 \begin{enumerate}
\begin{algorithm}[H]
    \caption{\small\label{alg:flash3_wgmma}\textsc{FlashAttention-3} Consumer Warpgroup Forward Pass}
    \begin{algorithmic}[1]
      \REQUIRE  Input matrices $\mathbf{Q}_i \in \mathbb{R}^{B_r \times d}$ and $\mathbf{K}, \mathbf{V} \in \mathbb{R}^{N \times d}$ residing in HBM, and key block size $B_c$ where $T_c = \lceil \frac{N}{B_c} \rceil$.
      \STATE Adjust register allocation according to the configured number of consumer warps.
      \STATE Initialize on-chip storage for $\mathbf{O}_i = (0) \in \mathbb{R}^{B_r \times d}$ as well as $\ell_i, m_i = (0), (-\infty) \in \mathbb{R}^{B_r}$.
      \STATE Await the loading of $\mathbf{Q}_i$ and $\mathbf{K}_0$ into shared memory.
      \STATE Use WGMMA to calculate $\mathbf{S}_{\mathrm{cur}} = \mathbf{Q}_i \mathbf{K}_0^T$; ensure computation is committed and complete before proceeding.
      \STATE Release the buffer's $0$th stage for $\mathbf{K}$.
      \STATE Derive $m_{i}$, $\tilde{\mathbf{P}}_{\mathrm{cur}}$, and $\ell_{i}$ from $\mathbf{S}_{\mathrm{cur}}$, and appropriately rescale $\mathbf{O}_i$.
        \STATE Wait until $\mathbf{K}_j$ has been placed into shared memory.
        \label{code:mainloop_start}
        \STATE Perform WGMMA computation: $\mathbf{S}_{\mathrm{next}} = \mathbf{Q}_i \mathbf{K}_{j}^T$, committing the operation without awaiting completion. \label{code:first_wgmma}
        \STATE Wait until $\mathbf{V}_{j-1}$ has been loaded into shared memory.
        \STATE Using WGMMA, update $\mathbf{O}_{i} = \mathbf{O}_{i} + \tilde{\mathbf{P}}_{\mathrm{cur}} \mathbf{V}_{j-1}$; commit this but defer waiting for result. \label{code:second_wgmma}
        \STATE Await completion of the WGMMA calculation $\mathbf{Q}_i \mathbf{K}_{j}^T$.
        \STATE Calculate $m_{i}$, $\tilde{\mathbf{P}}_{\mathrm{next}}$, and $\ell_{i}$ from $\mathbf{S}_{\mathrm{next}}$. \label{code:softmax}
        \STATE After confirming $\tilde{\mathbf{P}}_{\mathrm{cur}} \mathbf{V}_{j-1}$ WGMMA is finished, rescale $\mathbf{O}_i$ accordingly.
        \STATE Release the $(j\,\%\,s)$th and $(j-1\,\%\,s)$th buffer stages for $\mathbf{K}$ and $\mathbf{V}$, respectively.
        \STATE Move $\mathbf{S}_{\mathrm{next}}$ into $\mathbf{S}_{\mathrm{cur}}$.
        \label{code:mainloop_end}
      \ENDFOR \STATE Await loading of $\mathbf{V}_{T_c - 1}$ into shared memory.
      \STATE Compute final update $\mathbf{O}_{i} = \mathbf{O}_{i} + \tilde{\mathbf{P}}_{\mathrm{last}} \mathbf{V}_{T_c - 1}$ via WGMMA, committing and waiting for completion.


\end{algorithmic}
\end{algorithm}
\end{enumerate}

────

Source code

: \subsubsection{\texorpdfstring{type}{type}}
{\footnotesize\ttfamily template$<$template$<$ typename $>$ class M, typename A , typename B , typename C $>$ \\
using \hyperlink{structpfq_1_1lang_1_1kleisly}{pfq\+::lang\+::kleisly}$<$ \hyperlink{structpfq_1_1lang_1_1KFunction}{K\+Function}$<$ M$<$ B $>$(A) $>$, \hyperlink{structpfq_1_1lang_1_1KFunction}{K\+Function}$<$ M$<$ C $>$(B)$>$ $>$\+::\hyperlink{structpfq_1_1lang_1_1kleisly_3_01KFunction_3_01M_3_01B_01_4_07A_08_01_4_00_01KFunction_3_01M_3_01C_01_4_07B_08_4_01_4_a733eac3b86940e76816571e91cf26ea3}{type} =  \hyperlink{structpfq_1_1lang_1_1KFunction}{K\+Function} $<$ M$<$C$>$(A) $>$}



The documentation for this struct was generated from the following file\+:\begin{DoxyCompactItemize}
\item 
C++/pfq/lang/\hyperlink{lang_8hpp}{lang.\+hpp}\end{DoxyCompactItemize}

────

◆ Work instructions
The answer must be a single number: how many lines of the entries contain "algorithmic".

◆ Response
2